The tool we are using is not going to tell us, if we are above the maximum size for our QR-Codes. QR-Codes with “H” (high) error-resistance (30%) can store up to 2047 bits of information. If you are encoding a binary file and have to convert it to base64, remember to add some buffer - though we are going to notice later if we are missing data:

max_size=2000
test $(stat -c %s logins_1.csv.gpg) -gt $max_size && echo "logins_1.csv.gpg too big" && exit 1

Create the QR-Code

Now we can finally create the QR-code.
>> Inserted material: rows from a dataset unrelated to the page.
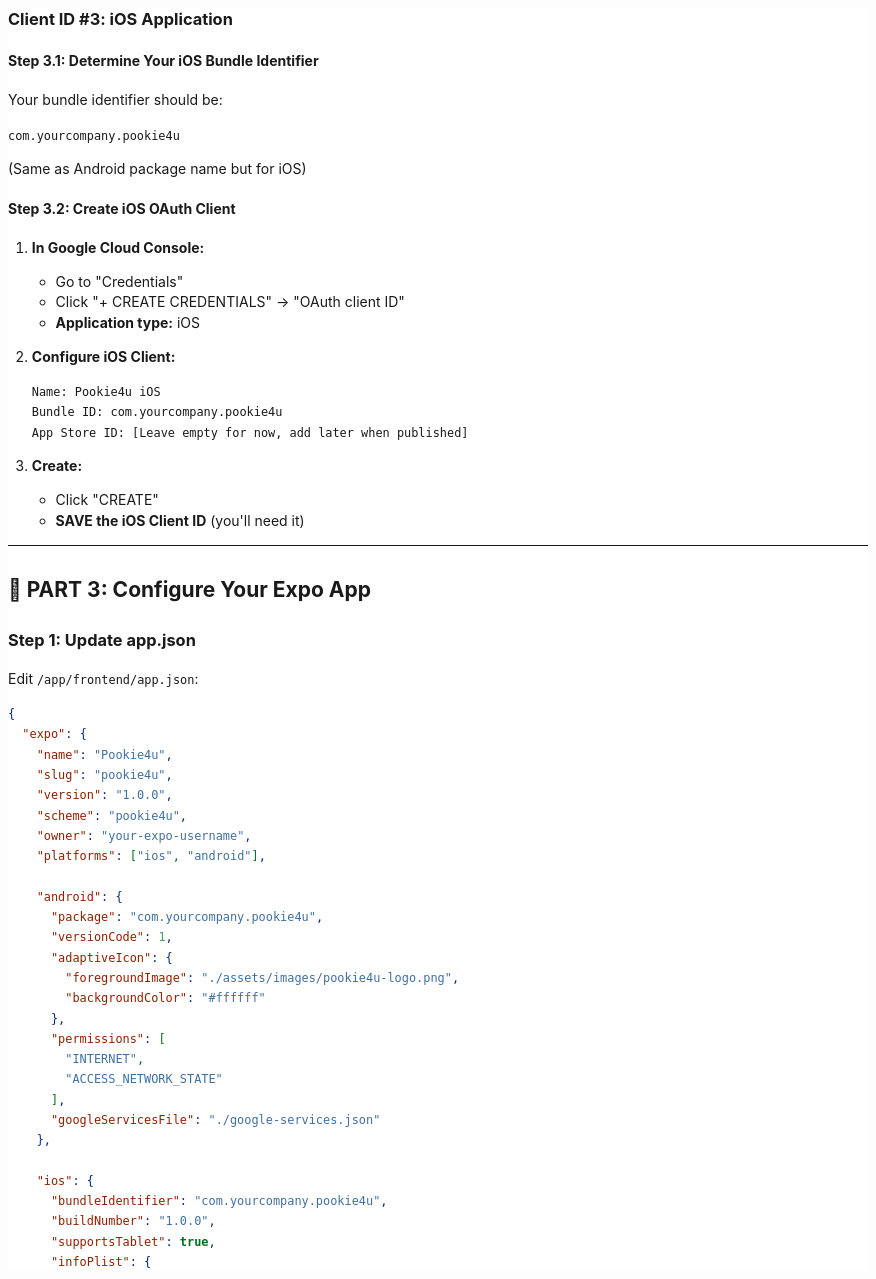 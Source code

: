 
### Client ID #3: iOS Application

#### Step 3.1: Determine Your iOS Bundle Identifier

Your bundle identifier should be:
```
com.yourcompany.pookie4u
```
(Same as Android package name but for iOS)

#### Step 3.2: Create iOS OAuth Client

1. **In Google Cloud Console:**
   - Go to "Credentials"
   - Click "+ CREATE CREDENTIALS" → "OAuth client ID"
   - **Application type:** iOS

2. **Configure iOS Client:**
   ```
   Name: Pookie4u iOS
   Bundle ID: com.yourcompany.pookie4u
   App Store ID: [Leave empty for now, add later when published]
   ```

3. **Create:**
   - Click "CREATE"
   - **SAVE the iOS Client ID** (you'll need it)

---

## 🔧 PART 3: Configure Your Expo App

### Step 1: Update app.json

Edit `/app/frontend/app.json`:

```json
{
  "expo": {
    "name": "Pookie4u",
    "slug": "pookie4u",
    "version": "1.0.0",
    "scheme": "pookie4u",
    "owner": "your-expo-username",
    "platforms": ["ios", "android"],
    
    "android": {
      "package": "com.yourcompany.pookie4u",
      "versionCode": 1,
      "adaptiveIcon": {
        "foregroundImage": "./assets/images/pookie4u-logo.png",
        "backgroundColor": "#ffffff"
      },
      "permissions": [
        "INTERNET",
        "ACCESS_NETWORK_STATE"
      ],
      "googleServicesFile": "./google-services.json"
    },
    
    "ios": {
      "bundleIdentifier": "com.yourcompany.pookie4u",
      "buildNumber": "1.0.0",
      "supportsTablet": true,
      "infoPlist": {
``` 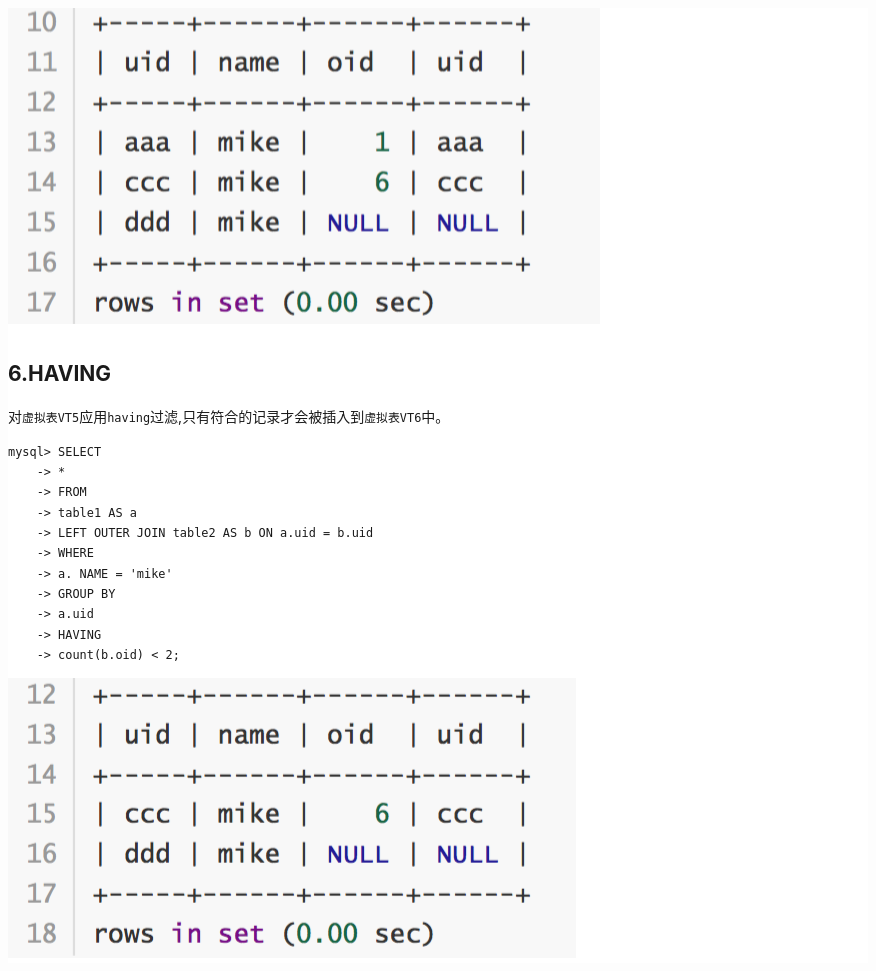 ![image-20191018105248092](../assets-images/image-20191018105248092.png)

## 6.HAVING

对`虚拟表VT5`应用`having`过滤,只有符合的记录才会被插入到`虚拟表VT6`中。

```mysql
mysql> SELECT
    -> *
    -> FROM
    -> table1 AS a
    -> LEFT OUTER JOIN table2 AS b ON a.uid = b.uid
    -> WHERE
    -> a. NAME = 'mike'
    -> GROUP BY
    -> a.uid
    -> HAVING
    -> count(b.oid) < 2;
```

![image-20191018105342455](../assets-images/image-20191018105342455.png)
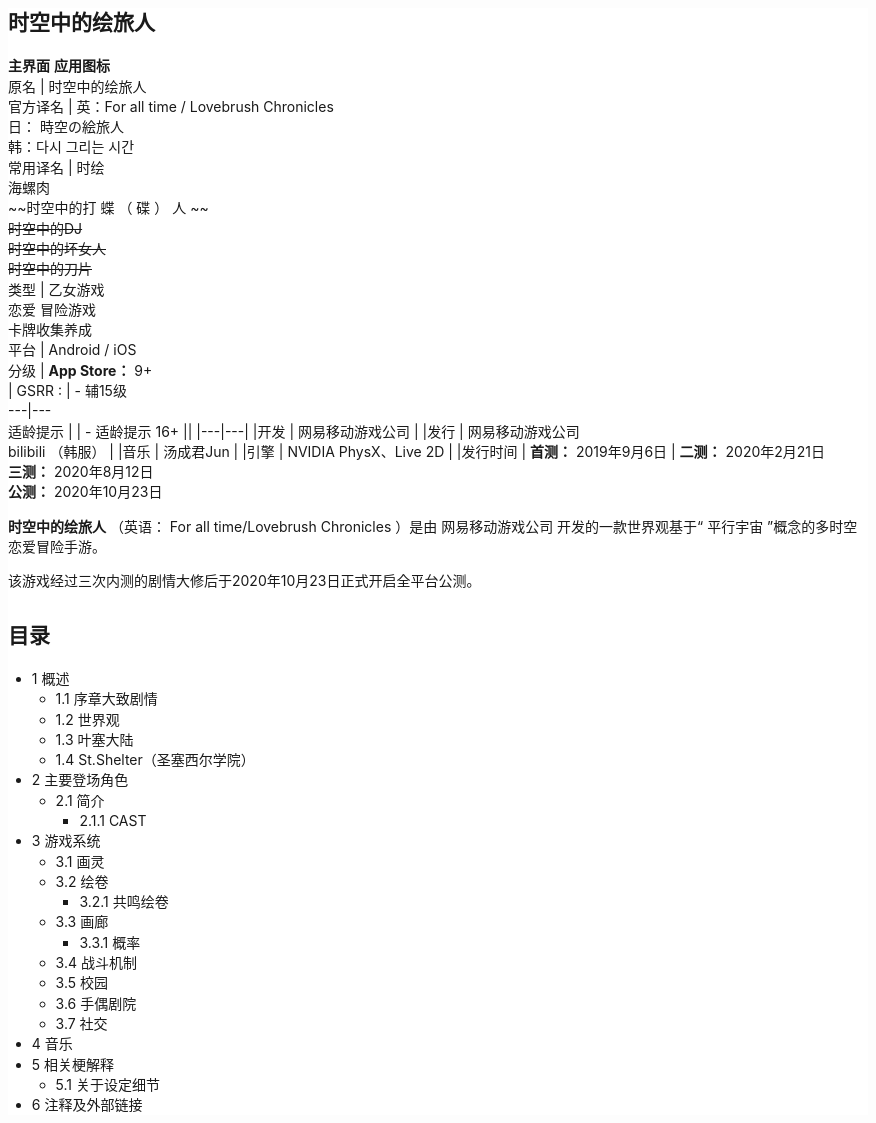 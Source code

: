 时空中的绘旅人  
---  
**主界面** **应用图标**  
原名  |  时空中的绘旅人   
官方译名  |  英：For all time / Lovebrush Chronicles   
日：  時空の絵旅人  
韩：다시 그리는 시간  
常用译名  |  时绘   
海螺肉  
~~时空中的打 蝶  （  碟  ）  人 ~~  
~~时空中的DJ~~  
~~时空中的坏女人~~  
~~时空中的刀片~~  
类型  |  乙女游戏    
恋爱  冒险游戏  
卡牌收集养成  
平台  |  Android  /  iOS   
分级  |  **App Store：** 9+   
|  GSRR  :  |  \- 辅15级   
---|---  
适龄提示  |  |  \-  适龄提示  16+   ||
|---|---|
|开发  |  网易移动游戏公司   |
|发行  |  网易移动游戏公司    <br>bilibili  （韩服）  |
|音乐  |  汤成君Jun   |
|引擎  |  NVIDIA PhysX、Live 2D   |
|发行时间  |  **首测：** 2019年9月6日   |
**二测：** 2020年2月21日  
**三测：** 2020年8月12日  
**公测：** 2020年10月23日  
  
**时空中的绘旅人** （英语：  For all time/Lovebrush Chronicles  ）是由  网易移动游戏公司
开发的一款世界观基于“  平行宇宙  ”概念的多时空恋爱冒险手游。

该游戏经过三次内测的剧情大修后于2020年10月23日正式开启全平台公测。

##  目录

  * 1  概述 
    * 1.1  序章大致剧情 
    * 1.2  世界观 
    * 1.3  叶塞大陆 
    * 1.4  St.Shelter（圣塞西尔学院） 
  * 2  主要登场角色 
    * 2.1  简介 
      * 2.1.1  CAST 
  * 3  游戏系统 
    * 3.1  画灵 
    * 3.2  绘卷 
      * 3.2.1  共鸣绘卷 
    * 3.3  画廊 
      * 3.3.1  概率 
    * 3.4  战斗机制 
    * 3.5  校园 
    * 3.6  手偶剧院 
    * 3.7  社交 
  * 4  音乐 
  * 5  相关梗解释 
    * 5.1  关于设定细节 
  * 6  注释及外部链接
The base64 encoding, even for binary files, isn’t strictly necessary, most modern QR-readers are able to decode binary codes

cat logins_1.csv.gpg | base64 | qrencode -l H -s 20 -o logins_1.gpg.png

Convert the Image to PDF

Convert the image to a PDF file for printing:

convert logins_1.gpg.png logins_1.gpg.pdf

Verify QR-Code / Restore

I recommend to, at least once check the following process with a full print-scan cycle, however for now, we are just going to test our QR-code right back from the created PDF:

convert logins_1.gpg.pdf test_logins_1.gpg.png
zbarimg -q test_logins_1.gpg.png | sed 's/QR-Code://' | base64 -d > test_logins_1.csv.gpg
f=logins_1.csv.gpg
diff $f "test_${f}" && echo $f ok || echo $f diff failed

If the files don’t match, something went wrong, you should especially recheck the maximum size - otherwise, you are ready to distribute your backup.

by Yannik Schmidt
Tags: Linux, Backup, Security